:: DATA SUPPLIED ::

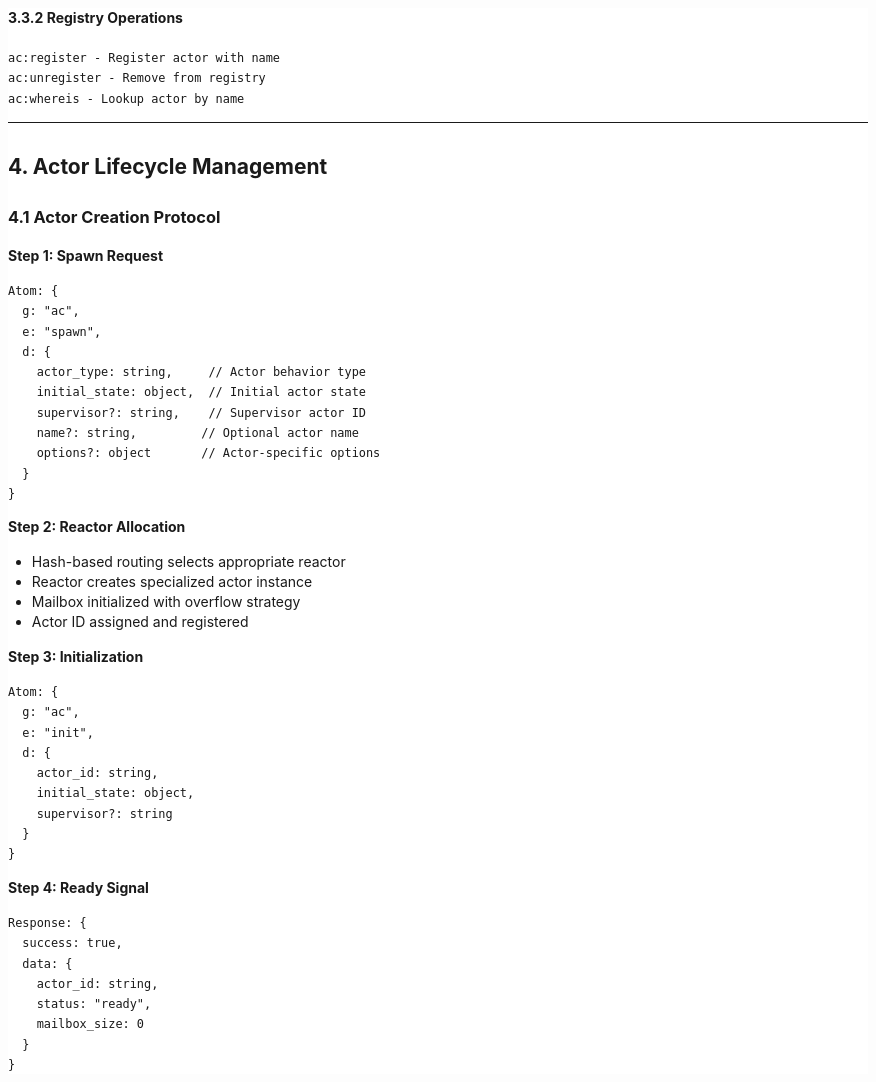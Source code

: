 #### 3.3.2 Registry Operations
```
ac:register - Register actor with name
ac:unregister - Remove from registry
ac:whereis - Lookup actor by name
```

---

## 4. Actor Lifecycle Management

### 4.1 Actor Creation Protocol

**Step 1: Spawn Request**
```
Atom: {
  g: "ac",
  e: "spawn",
  d: {
    actor_type: string,     // Actor behavior type
    initial_state: object,  // Initial actor state
    supervisor?: string,    // Supervisor actor ID
    name?: string,         // Optional actor name
    options?: object       // Actor-specific options
  }
}
```

**Step 2: Reactor Allocation**
- Hash-based routing selects appropriate reactor
- Reactor creates specialized actor instance
- Mailbox initialized with overflow strategy
- Actor ID assigned and registered

**Step 3: Initialization**
```
Atom: {
  g: "ac", 
  e: "init",
  d: {
    actor_id: string,
    initial_state: object,
    supervisor?: string
  }
}
```

**Step 4: Ready Signal**
```
Response: {
  success: true,
  data: {
    actor_id: string,
    status: "ready",
    mailbox_size: 0
  }
}
```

:::

[DIRECTIONS FOR THIS TASK] Give the records back exactly, with no pictures.

[RESPONSE TO THE TASK]
Source code

: #### 3.3.2 Registry Operations
```
ac:register - Register actor with name
ac:unregister - Remove from registry
ac:whereis - Lookup actor by name
```

---

## 4. Actor Lifecycle Management

### 4.1 Actor Creation Protocol

**Step 1: Spawn Request**
```
Atom: {
  g: "ac",
  e: "spawn",
  d: {
    actor_type: string,     // Actor behavior type
    initial_state: object,  // Initial actor state
    supervisor?: string,    // Supervisor actor ID
    name?: string,         // Optional actor name
    options?: object       // Actor-specific options
  }
}
```

**Step 2: Reactor Allocation**
- Hash-based routing selects appropriate reactor
- Reactor creates specialized actor instance
- Mailbox initialized with overflow strategy
- Actor ID assigned and registered

**Step 3: Initialization**
```
Atom: {
  g: "ac", 
  e: "init",
  d: {
    actor_id: string,
    initial_state: object,
    supervisor?: string
  }
}
```

**Step 4: Ready Signal**
```
Response: {
  success: true,
  data: {
    actor_id: string,
    status: "ready",
    mailbox_size: 0
  }
}
```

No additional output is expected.